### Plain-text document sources
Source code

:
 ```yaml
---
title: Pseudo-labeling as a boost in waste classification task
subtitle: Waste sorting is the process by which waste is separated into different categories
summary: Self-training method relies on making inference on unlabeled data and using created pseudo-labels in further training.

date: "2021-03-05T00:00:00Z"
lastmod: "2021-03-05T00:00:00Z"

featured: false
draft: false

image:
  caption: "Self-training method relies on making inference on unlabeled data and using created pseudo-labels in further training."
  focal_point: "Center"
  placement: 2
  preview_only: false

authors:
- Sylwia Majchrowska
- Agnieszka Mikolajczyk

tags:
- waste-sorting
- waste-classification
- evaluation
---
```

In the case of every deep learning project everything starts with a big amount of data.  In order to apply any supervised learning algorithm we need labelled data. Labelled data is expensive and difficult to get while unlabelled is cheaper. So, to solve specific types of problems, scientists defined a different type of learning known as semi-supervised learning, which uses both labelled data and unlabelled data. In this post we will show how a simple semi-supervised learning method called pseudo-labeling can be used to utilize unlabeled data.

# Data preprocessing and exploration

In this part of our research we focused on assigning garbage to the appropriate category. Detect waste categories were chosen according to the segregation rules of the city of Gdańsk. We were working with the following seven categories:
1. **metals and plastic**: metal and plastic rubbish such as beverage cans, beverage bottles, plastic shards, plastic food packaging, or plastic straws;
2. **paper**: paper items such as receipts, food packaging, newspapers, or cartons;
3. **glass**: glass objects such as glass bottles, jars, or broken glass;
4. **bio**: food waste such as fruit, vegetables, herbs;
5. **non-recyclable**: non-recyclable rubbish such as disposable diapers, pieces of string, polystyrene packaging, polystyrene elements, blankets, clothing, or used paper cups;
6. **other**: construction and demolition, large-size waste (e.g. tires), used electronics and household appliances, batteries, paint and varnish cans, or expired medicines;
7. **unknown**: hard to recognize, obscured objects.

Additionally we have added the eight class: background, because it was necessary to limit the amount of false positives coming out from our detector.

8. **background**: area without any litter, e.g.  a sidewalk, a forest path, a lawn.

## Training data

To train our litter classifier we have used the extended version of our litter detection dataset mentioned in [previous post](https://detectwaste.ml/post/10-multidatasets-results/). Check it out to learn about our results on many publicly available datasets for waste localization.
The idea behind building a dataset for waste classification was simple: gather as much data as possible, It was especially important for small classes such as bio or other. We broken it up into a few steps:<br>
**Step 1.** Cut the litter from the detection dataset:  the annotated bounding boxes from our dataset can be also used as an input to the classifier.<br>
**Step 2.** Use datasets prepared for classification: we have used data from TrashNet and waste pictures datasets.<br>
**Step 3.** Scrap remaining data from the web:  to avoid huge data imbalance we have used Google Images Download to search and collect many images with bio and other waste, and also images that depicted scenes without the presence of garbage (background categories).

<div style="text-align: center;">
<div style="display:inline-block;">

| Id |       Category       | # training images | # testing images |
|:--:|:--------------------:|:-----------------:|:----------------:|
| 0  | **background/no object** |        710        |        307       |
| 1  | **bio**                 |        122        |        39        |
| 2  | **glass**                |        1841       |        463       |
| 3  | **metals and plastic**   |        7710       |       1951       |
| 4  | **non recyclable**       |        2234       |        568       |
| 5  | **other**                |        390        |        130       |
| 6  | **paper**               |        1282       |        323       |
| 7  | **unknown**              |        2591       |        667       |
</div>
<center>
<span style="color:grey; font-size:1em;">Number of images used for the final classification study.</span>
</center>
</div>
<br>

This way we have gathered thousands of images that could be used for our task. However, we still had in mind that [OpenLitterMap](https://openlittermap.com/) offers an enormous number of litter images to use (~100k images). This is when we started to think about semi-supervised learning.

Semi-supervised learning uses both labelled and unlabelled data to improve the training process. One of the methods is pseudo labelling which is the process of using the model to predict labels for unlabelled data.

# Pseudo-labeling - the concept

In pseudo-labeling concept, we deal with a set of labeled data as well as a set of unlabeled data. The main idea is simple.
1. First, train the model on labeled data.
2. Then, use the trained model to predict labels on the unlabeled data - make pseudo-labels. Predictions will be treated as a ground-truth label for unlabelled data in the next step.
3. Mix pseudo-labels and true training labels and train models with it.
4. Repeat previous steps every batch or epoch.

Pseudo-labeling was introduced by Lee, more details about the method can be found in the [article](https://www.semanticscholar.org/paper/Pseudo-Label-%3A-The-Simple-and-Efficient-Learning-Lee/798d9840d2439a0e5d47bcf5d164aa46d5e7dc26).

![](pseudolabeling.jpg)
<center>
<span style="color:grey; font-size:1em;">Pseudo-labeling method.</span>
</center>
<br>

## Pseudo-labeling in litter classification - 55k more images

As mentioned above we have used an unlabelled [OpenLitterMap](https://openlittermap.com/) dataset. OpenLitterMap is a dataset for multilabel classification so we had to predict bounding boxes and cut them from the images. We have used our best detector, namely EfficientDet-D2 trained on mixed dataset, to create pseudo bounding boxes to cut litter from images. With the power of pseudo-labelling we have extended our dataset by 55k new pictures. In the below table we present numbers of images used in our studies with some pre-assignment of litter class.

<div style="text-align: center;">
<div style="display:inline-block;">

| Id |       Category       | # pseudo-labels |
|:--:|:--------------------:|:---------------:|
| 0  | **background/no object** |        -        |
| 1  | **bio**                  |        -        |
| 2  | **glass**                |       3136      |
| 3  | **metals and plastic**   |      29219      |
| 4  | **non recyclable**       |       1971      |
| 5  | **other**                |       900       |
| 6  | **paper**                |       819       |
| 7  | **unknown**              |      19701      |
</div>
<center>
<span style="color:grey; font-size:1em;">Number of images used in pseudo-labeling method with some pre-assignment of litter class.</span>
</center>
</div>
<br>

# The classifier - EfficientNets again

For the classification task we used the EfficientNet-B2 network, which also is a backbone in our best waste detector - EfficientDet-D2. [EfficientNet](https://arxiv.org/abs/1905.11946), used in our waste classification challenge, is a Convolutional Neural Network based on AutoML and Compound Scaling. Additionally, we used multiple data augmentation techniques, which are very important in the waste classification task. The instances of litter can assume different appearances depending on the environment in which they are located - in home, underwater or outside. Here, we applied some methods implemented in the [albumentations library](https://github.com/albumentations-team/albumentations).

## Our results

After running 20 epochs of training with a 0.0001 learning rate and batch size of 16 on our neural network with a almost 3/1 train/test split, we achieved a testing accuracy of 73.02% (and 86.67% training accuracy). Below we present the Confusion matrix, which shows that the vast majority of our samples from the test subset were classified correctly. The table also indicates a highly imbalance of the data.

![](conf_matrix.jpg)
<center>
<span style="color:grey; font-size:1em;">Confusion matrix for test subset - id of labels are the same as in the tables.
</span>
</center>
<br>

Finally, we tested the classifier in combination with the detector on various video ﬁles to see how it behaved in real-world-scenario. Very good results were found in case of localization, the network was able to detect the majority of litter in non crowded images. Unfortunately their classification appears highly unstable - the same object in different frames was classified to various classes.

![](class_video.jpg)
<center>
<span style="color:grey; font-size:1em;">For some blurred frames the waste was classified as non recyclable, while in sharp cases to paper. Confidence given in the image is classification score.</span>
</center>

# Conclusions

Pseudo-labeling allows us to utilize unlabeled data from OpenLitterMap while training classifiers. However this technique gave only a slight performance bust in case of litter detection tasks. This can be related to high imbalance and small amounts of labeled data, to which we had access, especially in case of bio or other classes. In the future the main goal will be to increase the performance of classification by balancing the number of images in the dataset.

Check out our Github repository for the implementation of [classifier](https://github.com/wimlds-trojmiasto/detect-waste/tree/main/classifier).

### EXERCISE PROMPT
Find every line in the records above that holds the word "into", and copy each one.

### REPLY TO THE TASK
subtitle: Waste sorting is the process by which waste is separated into different categories
The idea behind building a dataset for waste classification was simple: gather as much data as possible, It was especially important for small classes such as bio or other. We broken it up into a few steps:<br>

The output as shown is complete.